Sozialverhalten und Vergesellschaftungsmöglichkeiten

Prachtschmerlen sind gesellige Tiere mit einer Rangordnung innerhalb der Gruppe. Die Gruppe sollte mindestens fünf Tiere zählen. Hast du das Glück, Platz für ein riesiges Becken zu haben, kannst du die Prachtschmerle sogar in Schwarmstärke halten. Bei Neuzugängen kommt es zwar zu Rangkämpfen, diese verlaufen aber in der Regel unblutig und geben sich mit der Zeit. Gut eingespielte Gruppen kuscheln regelrecht miteinander und finden sich dichtgedrängt in Verstecken zusammen.

Auffällig sind zwei typische Verhaltensweisen von Prachtschmerlen: Zum einen geben sie untereinander klickende Geräusche von sich, die auch vom menschlichen Ohr wahrgenommen werden können. Also keine Angst, dein Aquarium ist nicht instabil, deine Fische reden nur miteinander! Zum anderen legen sich Prachtschmerlen gerne zum Ausruhen auf die Seite. Das hat schon so manchem Aquarianer einen Schreck eingejagt, dabei ist dieses Verhalten völlig normal. Mit der Zeit entwickeln die einzelnen Individuen eigene Charaktere, weswegen Prachtschmerlen von ihren Besitzern häufig sogar Namen verliehen bekommen.

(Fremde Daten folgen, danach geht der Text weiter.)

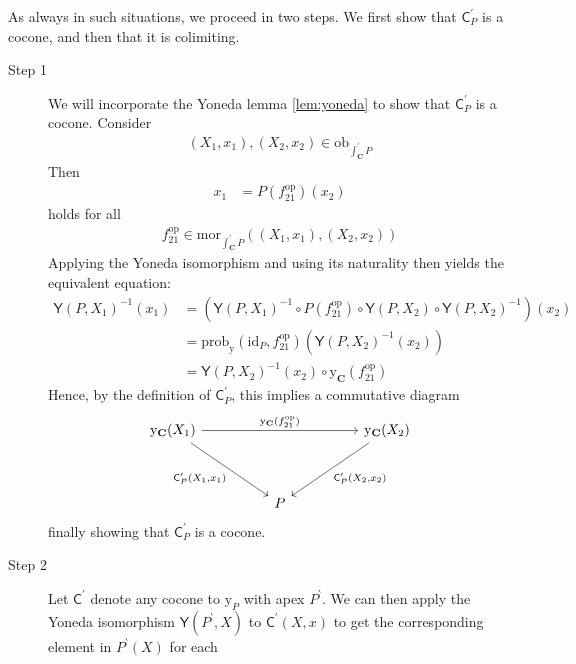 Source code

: \begin{prf}
As always in such situations, we proceed in two steps.
We first show that $\mathsf{C}_{P}^{\prime}$ is a cocone, and then that it is colimiting.
\begin{description}
\item[Step 1]
We will incorporate the Yoneda lemma \ref{lem:yoneda} to show that $\mathsf{C}_{P}^{\prime}$ is a cocone.
Consider
\begin{align*}
  (X_{1},x_{1}),
  (X_{2},x_{2})
  \in
  \mathrm{ob}_{\int_{\mathbf{C}}^{\prime}P}
\end{align*}
Then
\begin{align*}
  x_{1}
  &=
  P(f_{21}^{\mathrm{op}})(x_{2})
\end{align*}
holds for all
\begin{align*}
  f_{21}^{\mathrm{op}}
  \in
  \mathrm{mor}_{\int_{\mathbf{C}}^{\prime}P}
  \left(
    (X_{1},x_{1}),
    (X_{2},x_{2})
  \right)
\end{align*}
Applying the Yoneda isomorphism and using its naturality then yields the equivalent equation:
\begin{align*}
  \mathsf{Y}(P,X_{1})^{-1}(x_{1})
  &=
  \left(
    \mathsf{Y}(P,X_{1})^{-1}
    \circ
    P(f_{21}^{\mathrm{op}})
    \circ
    \mathsf{Y}(P,X_{2})
    \circ
    \mathsf{Y}(P,X_{2})^{-1}
  \right)
  (x_{2})
  \\
  &=
  \mathrm{prob}_{\mathrm{y}}(\mathrm{id}_{P},f_{21}^{\mathrm{op}})
  \left(
    \mathsf{Y}(P,X_{2})^{-1}(x_{2})
  \right)
  \tag{NT}
  \\
  &=
  \mathsf{Y}(P,X_{2})^{-1}(x_{2})
  \circ
  \mathrm{y}_{\mathbf{C}}(f_{21}^{\mathrm{op}})
\end{align*}
Hence, by the definition of $\mathsf{C}_{P}^{\prime}$, this implies a commutative diagram
\[
\begin{tikzcd}[sep=huge]
  \mathrm{y}_{\mathbf{C}}(X_{1})
  \arrow{rr}{\mathrm{y}_{\mathbf{C}}(f_{21}^{\mathrm{op}})}
  \arrow[swap]{dr}{\mathsf{C}_{P}^{\prime}(X_{1},x_{1})}
  &
  &
  \mathrm{y}_{\mathbf{C}}(X_{2})
  \arrow{dl}{\mathsf{C}_{P}^{\prime}(X_{2},x_{2})}
  \\
  &
  P
  &
\end{tikzcd}
\]
finally showing that $\mathsf{C}_{P}^{\prime}$ is a cocone.
\\
\item[Step 2]
Let $\mathsf{C}^{\prime}$ denote any cocone to $\mathrm{y}_{P}$ with apex $P^{\backprime}$.
We can then apply the Yoneda isomorphism $\mathsf{Y}(P^{\backprime},X)$ to $\mathsf{C}^{\prime}(X,x)$ to get the corresponding element in $P^{\backprime}(X)$ for each

\end{description}
\end{prf}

Die Vergesellschaftung klappt mit den meisten Fischen problemlos. Wichtig ist nur, dass andere Arten ähnliche Wasserwerte und Temperaturen erwarten und ihrerseits friedlich leben. Eine Vergesellschaftung mit anderen asiatischen Arten wie Fadenfischen, Barben und sogar anderen Schmerlen klappt praktisch immer. Auf Zwerggarnelen wirst du im Schmerlenaquarium verzichten müssen. Diese landen nämlich auf der Speisekarte.

Zucht der Prachtschmerle

In der freien Natur legen Prachtschmerlen zum Ablaichen lange Wanderungen zurück, die sich in menschlicher Obhut kaum rekonstruieren lassen. Daher gilt die Zucht im Aquarium auch als unmöglich. Ob vereinzelt aufgetauchten Berichten über Zufallszuchten geglaubt werden kann, ist fraglich. Zwar sind die Tiere im Aquarium öfter mal beim Balzspiel zu sehen, aber zu einer Eiablage kommt es nie. In größeren Teichanlagen stehen die Chancen hier schon wesentlich besser.

Diese führt zu zwei Problematiken rund um die Prachtschmerle. Nachzuchten sind nur unter hohen Hormongaben und unnatürlichen Umständen möglich. Dies wird kommerziell sogar betrieben. Die meisten Prachtschmerlen im Zoofachhandel kommen allerdings aus Wildfängen. Der Prachtschmerlenfang ist in Indonesien ein richtiger Industriezweig und die Stimmen mehren sich, dass der Natur viel mehr Jungfische entnommen werden, als das dortige Ökosystem verträgt. Zusätzlich kommt es dabei zu unbrauchbaren Beifang, der meist nicht mehr zurück in die Natur entlassen wird.

Beide Wege sind nicht zu unterstützen. Zum Glück fristen genügend Prachtschmerlen als Fehlkäufe in viel zu kleinen Becken ihr Dasein. Wenn du also ein artgerechtes Becken für Prachtschmerlen planst, kannst du sicherlich Tieren aus falscher Haltung ein schönes Leben in Gesellschaft ermöglichen, ohne diese fragwürdigen Methoden weiter zu unterstützen.

Fazit zur Prachtschmerle

Nennst du ein genügend großes Aquarium dein Eigen, spricht nichts gegen die Haltung dieser faszinierenden Schmerlen aus Indonesien. Immer noch werden viel zu häufig Tiere einzeln in viel zu kleine Becken als Schneckenvernichter verkauft. Vielleicht kannst du solchen Tieren aus ihrer Zwickmühle helfen und ihnen ein artgerechtes Leben in einer größeren Schmerlengruppe ermöglichen. Sie danken es dir dann mit verspielten Aktionen und einzigartigem Sozialverhalten.